De La Fuente said one other possibility is to work in Sacramento on behalf of Oakland, he said, citing his strong political relationship with Governor Jerry Brown.

Nadel, 66, said her plan is to refocus her energy into her chocolate-making business in West Oakland, adding simply that it was her time to retire.

During Nadel’s time on the City Council, she said one of her key issues was helping to reintegrate previously incarcerated people into work and Oakland society after release from jail or prison. Two programs that she’s been involved in over the years include Youth Ventures, an Oakland-based nonprofit that provides outreach for disadvantaged youth, and Restorative Justice for Oakland Youth, another nonprofit focused that seeks to reduce violence in black communities.

She also worked on programs expanding literacy for adults, helped create a new teen center in West Oakland that’s slated to open this spring and led environmental protection legislation—one of which banned plastic bags in Oakland, an ordinance that took effect on January 1, 2013. Nadel helped write Measure BB, a 2004 ordinance that passed with more than 70 percent of the vote allowing the city to spend Measure Y funding on violence prevention programs, which also has a mandate on minimum police officer staffing. She also helped the city establish ranked-choice voting, a system in which voters choose elected officials by ranking their first, second, and third choice votes on one ballot.

Prior to joining the City Council in 1998, Nadel served two terms as board member on the East Bay Municipal Utility District, and worked as an environmental engineer with the Environmental Protection Agency. She graduated from San Francisco State University with a degree in geology, and with a master’s degree from UC Berkeley in engineering geoscience. She ran unsuccessfully for mayor in 2006 against De La Fuente and former mayor Ron Dellums, who won that year.

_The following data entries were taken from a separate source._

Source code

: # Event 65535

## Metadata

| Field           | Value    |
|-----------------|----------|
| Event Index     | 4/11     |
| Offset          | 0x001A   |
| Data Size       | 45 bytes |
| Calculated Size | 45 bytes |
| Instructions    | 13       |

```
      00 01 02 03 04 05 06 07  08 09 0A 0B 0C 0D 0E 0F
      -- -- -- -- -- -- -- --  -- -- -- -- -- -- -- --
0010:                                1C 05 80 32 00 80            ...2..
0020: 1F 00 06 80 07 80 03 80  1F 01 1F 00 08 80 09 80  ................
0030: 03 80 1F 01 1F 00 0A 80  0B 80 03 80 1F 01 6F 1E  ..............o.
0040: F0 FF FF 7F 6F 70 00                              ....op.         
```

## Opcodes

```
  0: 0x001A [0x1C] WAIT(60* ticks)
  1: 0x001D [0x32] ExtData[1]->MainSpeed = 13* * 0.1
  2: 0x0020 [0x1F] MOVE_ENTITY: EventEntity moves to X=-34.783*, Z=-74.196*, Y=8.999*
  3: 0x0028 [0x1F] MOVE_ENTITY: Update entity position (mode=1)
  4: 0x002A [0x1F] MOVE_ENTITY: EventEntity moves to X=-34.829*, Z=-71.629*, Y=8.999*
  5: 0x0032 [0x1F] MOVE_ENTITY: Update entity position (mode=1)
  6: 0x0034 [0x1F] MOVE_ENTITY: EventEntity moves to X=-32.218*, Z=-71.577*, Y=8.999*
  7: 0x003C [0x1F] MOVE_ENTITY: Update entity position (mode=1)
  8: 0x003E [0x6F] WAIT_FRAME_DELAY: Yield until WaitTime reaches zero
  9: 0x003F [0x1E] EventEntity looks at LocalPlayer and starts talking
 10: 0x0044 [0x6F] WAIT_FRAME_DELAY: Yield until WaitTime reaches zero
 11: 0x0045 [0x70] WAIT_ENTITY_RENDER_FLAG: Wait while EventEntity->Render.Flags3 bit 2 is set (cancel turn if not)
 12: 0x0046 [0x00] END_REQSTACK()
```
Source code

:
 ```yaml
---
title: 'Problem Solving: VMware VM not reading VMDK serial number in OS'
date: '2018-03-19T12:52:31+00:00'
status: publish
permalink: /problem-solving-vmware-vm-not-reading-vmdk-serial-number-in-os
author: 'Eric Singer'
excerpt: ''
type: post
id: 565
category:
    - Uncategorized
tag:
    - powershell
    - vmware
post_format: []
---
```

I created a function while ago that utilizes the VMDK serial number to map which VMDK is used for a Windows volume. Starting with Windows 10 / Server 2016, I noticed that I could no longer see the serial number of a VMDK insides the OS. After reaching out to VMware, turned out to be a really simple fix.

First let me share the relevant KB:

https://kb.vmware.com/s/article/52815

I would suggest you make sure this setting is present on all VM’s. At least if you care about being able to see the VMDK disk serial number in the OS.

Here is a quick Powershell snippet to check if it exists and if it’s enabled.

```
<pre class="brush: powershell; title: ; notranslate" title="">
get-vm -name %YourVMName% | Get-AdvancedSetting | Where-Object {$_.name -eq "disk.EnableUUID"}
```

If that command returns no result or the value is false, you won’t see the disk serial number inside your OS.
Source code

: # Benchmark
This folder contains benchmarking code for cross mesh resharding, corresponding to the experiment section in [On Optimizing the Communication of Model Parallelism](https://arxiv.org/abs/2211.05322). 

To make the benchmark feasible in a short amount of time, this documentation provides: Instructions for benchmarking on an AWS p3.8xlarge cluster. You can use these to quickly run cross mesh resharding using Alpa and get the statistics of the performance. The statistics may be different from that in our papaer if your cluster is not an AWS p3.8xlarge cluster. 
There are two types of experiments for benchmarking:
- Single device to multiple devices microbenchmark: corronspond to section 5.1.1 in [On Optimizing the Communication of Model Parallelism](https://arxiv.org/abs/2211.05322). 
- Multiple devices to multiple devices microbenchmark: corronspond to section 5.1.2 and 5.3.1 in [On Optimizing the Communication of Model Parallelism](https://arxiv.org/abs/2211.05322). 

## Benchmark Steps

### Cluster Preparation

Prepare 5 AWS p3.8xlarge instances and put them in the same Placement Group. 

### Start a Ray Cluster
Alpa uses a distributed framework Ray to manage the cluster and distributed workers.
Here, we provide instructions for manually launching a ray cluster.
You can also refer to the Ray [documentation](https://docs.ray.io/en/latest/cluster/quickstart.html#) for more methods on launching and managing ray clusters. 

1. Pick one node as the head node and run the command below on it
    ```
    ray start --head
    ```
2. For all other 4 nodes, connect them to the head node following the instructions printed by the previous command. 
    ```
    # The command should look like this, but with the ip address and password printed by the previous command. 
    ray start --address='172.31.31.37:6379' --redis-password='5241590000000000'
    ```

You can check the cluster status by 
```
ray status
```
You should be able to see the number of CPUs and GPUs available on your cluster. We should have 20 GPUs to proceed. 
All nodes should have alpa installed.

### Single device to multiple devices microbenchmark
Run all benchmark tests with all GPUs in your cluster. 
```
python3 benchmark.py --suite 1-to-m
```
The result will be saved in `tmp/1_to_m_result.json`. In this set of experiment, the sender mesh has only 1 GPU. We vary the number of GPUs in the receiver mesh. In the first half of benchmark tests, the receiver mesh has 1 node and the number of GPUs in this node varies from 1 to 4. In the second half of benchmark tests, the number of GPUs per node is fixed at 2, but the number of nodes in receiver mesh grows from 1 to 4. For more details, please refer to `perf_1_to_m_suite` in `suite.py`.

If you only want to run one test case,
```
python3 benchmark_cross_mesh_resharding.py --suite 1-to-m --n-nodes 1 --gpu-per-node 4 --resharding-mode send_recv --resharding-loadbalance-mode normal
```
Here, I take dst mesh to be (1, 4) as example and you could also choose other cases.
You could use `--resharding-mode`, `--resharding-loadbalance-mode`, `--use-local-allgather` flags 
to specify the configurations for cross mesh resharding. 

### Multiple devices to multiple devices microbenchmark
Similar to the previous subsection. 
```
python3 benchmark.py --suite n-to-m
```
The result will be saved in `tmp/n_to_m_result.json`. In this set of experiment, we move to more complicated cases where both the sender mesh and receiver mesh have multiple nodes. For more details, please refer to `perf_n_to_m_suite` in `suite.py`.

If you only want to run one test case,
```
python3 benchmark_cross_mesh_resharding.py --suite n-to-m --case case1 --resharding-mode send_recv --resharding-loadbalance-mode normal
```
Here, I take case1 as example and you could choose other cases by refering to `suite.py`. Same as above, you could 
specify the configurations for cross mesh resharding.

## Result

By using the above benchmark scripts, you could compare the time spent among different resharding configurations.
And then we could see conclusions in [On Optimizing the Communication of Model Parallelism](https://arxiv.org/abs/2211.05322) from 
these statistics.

“I’ve been focusing my energy on the City Council, so now I can refocus on my chocolate company and let it blossom,” said Nadel, who got the idea to open a sustainably-sourced, fair trade chocolate company in 2008, after visiting cocoa farmers in Jamaica.  “My husband and I vacationed there six years ago, and met some farmers, and fell in love with them,” Nadel said. “We learned all about how they weren’t getting good prices for their beans.”

She said she’s focused both her work on the council and in her business on what she calls the “three E’s”—social equity, economic prosperity, and environmental enhancement. “I’ve embraced restorative justice and I hope we keep moving forward with those programs,” Nadel said. “I’m going to miss doing creative policy work.”

 

1 Comment

  1. Len Raphael on January 7, 2013 at 8:15 pm

    It’s traditional for departing politicians to write their own farewell speeches.

    It’s another thing for a journalist to repeat the politicians self-burnishing words without even a little bit of critical journalism to put those deeds in perspective other than your reference to recent campaign criticisms of IDLF.

    Oakland is a town where residents have very short memories and journalists change every three years or less.

    Journalists have a responsibility to keep straight the collective memory and lessons learned for the residents. We can’t rely on bloggers to do that.

    No mention, for example,of the over $2 Billion in un-funded obligations that the City Council has run up over the past couple of decades. That didn’t start with the last recession.

    Then there’s the $10 million a year we send to the Raiders.

    Then there is the City Council decision to sign us up for the infamous Goldman Sachs interest rate swap payments. IDLF, Brunner (and possibly Nadel) approved that deal in plain sight.

    Those obligations will cripple the new City Council efforts to reduce our world class high crime rate and improve the stagnant growth of our employment and tax base.

    if you believe those numbers for the Army Base, I know a bridge you can buy for cheap.